-- Records provided --
============

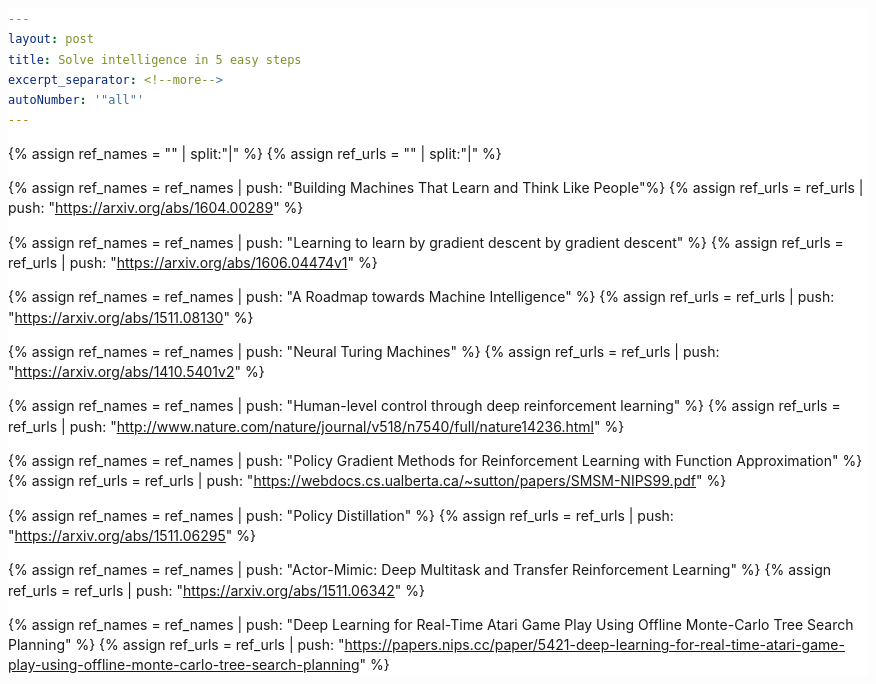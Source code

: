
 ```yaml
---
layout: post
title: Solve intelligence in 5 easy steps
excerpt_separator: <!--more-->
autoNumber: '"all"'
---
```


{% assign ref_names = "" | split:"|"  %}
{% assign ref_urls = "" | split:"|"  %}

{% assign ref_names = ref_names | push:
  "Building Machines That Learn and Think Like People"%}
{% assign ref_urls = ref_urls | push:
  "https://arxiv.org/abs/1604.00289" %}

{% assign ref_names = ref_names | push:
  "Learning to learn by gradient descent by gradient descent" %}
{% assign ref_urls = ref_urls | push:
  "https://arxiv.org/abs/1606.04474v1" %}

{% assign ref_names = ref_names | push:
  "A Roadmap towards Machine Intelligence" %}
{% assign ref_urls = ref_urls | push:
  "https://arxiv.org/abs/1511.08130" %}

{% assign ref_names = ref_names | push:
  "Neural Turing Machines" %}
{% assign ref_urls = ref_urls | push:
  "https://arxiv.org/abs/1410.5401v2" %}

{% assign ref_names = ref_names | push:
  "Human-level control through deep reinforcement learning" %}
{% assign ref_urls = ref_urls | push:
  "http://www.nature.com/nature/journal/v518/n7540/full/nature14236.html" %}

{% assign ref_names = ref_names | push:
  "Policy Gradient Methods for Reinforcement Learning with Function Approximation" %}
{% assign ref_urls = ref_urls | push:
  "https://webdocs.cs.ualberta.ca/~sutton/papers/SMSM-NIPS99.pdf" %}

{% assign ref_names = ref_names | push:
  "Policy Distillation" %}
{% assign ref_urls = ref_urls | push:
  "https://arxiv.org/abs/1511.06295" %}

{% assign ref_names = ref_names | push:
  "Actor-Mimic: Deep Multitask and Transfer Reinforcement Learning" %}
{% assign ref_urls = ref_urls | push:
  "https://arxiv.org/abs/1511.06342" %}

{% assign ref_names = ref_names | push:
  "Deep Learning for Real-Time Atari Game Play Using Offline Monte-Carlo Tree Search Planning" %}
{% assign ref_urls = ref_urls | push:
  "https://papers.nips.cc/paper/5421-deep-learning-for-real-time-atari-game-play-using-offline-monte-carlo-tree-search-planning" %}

============

-- Instructions for the task --
Go through the entries and return each line where the word "arxiv" appears.

-- Written response --
  "https://arxiv.org/abs/1604.00289" %}
  "https://arxiv.org/abs/1606.04474v1" %}
  "https://arxiv.org/abs/1511.08130" %}
  "https://arxiv.org/abs/1410.5401v2" %}
  "https://arxiv.org/abs/1511.06295" %}
  "https://arxiv.org/abs/1511.06342" %}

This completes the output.